■ DATA SECTION:

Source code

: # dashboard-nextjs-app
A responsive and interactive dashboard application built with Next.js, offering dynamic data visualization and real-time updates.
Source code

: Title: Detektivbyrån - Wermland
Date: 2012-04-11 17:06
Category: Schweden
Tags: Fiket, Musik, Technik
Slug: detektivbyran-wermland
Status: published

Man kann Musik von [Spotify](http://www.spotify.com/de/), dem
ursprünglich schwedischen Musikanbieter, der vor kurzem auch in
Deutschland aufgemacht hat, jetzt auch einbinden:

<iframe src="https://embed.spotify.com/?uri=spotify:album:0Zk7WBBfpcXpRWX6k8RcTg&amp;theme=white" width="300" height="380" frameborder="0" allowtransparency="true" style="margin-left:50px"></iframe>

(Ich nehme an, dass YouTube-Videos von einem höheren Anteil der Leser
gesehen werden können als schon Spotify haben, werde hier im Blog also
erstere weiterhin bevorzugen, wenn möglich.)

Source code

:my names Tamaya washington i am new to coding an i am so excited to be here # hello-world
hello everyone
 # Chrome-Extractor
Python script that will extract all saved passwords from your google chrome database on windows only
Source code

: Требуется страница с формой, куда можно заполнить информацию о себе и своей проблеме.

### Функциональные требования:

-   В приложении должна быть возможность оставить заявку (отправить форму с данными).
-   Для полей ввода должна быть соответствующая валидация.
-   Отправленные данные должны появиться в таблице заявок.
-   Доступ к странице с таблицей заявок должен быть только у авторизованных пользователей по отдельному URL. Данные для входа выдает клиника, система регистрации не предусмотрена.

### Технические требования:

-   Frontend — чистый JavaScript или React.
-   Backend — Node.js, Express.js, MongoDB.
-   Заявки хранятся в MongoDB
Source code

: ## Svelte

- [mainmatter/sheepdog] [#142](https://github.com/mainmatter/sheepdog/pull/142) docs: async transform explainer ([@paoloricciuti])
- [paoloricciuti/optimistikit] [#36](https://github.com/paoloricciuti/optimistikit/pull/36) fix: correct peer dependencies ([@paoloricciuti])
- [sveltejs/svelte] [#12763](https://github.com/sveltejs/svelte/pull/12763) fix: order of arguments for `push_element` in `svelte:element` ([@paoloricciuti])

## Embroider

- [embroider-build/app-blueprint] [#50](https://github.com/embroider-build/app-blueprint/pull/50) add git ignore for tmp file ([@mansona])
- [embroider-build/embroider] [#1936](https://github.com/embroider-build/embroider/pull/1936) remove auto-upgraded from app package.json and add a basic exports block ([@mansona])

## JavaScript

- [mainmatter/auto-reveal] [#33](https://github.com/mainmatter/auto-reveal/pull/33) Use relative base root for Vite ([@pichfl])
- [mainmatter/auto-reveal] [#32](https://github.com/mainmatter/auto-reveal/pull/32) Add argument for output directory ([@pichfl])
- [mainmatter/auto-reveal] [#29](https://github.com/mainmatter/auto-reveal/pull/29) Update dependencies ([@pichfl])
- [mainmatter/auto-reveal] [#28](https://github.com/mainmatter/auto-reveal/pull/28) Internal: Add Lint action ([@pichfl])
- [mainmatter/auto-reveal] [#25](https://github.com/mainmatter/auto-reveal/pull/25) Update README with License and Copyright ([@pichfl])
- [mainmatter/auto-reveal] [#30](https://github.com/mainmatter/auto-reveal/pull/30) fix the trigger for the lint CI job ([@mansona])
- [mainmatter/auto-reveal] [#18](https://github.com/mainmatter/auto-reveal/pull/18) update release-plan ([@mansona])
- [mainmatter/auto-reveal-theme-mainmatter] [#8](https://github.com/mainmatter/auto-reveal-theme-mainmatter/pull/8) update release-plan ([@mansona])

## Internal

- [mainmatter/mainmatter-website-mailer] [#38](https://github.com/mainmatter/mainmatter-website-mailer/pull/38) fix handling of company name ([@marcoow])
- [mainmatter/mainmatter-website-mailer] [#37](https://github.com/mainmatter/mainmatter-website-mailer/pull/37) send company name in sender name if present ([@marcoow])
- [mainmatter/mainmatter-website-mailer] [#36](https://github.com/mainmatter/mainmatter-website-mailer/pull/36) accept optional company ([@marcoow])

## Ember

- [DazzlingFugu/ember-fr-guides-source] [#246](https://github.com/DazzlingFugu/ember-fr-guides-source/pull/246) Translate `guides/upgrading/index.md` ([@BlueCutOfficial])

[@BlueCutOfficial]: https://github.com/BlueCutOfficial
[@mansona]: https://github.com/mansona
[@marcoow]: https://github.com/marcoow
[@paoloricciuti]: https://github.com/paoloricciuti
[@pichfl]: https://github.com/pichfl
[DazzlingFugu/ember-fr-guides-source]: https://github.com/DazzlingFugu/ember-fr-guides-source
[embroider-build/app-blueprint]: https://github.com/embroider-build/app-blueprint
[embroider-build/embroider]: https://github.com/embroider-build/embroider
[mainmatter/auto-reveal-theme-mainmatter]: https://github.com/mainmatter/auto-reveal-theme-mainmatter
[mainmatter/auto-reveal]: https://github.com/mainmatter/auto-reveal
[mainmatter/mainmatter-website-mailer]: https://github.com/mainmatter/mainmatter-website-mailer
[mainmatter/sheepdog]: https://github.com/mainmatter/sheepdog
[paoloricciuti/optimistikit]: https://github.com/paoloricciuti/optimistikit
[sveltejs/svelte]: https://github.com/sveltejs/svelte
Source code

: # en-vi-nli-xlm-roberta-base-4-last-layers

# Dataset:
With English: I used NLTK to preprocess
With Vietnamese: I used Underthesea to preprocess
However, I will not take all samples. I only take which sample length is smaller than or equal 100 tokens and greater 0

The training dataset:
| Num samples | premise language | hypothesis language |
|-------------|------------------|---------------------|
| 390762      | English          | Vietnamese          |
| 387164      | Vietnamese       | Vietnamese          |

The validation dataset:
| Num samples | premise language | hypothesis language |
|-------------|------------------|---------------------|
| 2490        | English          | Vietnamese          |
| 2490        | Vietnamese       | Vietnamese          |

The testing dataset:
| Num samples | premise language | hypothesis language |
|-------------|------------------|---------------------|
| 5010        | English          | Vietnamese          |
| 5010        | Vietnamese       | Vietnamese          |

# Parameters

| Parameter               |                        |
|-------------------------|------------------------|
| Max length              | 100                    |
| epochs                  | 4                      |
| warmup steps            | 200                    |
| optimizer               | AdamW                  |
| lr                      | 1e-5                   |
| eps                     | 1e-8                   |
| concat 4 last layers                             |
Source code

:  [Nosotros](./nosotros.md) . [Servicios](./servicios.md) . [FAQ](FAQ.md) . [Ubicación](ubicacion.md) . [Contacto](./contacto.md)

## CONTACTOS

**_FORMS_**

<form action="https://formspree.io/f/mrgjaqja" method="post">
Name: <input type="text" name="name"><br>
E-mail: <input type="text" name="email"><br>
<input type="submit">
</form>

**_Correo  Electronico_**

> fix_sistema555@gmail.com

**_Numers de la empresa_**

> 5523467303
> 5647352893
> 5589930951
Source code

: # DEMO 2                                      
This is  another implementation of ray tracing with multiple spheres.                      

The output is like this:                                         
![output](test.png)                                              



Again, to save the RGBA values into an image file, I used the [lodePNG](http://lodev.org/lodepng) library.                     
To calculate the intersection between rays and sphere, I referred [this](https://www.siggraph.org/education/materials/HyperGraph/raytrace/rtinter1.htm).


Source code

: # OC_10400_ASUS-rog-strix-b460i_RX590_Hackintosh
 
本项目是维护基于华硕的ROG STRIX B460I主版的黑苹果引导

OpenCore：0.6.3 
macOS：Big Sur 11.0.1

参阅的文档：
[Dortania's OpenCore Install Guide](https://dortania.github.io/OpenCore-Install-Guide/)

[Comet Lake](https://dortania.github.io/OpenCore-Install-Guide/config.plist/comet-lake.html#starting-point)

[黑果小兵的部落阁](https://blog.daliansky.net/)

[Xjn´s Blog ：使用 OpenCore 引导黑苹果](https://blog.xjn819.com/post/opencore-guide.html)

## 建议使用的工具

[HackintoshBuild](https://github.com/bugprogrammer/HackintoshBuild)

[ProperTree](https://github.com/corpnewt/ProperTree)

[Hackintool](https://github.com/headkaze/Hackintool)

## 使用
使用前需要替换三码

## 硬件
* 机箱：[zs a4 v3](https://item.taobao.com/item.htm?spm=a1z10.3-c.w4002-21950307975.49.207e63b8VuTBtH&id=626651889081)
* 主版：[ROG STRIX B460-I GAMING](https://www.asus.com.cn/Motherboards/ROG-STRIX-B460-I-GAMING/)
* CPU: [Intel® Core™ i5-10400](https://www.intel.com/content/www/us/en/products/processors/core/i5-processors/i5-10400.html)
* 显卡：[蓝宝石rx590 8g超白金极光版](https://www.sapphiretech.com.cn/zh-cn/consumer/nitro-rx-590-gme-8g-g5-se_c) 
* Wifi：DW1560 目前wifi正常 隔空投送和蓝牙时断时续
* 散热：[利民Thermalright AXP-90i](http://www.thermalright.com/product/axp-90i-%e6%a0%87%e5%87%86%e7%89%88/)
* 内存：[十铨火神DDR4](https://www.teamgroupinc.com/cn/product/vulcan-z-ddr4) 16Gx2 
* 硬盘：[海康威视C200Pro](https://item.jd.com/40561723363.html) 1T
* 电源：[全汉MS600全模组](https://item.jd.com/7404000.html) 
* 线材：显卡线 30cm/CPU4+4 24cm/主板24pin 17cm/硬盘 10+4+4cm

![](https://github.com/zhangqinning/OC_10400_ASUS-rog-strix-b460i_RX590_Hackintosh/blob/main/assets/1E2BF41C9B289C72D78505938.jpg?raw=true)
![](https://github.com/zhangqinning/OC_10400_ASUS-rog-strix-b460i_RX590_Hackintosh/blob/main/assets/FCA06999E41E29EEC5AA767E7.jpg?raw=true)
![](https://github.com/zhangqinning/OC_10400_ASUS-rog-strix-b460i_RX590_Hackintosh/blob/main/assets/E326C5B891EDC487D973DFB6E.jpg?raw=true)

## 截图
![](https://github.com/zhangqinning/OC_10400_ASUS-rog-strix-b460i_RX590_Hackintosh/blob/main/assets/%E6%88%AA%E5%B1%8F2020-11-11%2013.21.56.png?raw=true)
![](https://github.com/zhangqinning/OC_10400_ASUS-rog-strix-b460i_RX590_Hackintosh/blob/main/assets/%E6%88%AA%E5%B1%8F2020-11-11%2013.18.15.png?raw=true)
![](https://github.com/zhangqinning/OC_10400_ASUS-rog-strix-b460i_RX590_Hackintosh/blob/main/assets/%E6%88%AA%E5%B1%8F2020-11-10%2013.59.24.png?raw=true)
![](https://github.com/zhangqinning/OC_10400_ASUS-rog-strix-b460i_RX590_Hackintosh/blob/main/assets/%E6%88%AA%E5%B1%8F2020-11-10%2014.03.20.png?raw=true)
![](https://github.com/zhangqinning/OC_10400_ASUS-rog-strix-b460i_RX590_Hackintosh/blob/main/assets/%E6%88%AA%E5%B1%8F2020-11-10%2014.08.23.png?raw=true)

■ EXERCISE INSTRUCTIONS: Within this material, how many lines include the word "release"? State only the number.

■ WRITTEN ANSWER: 2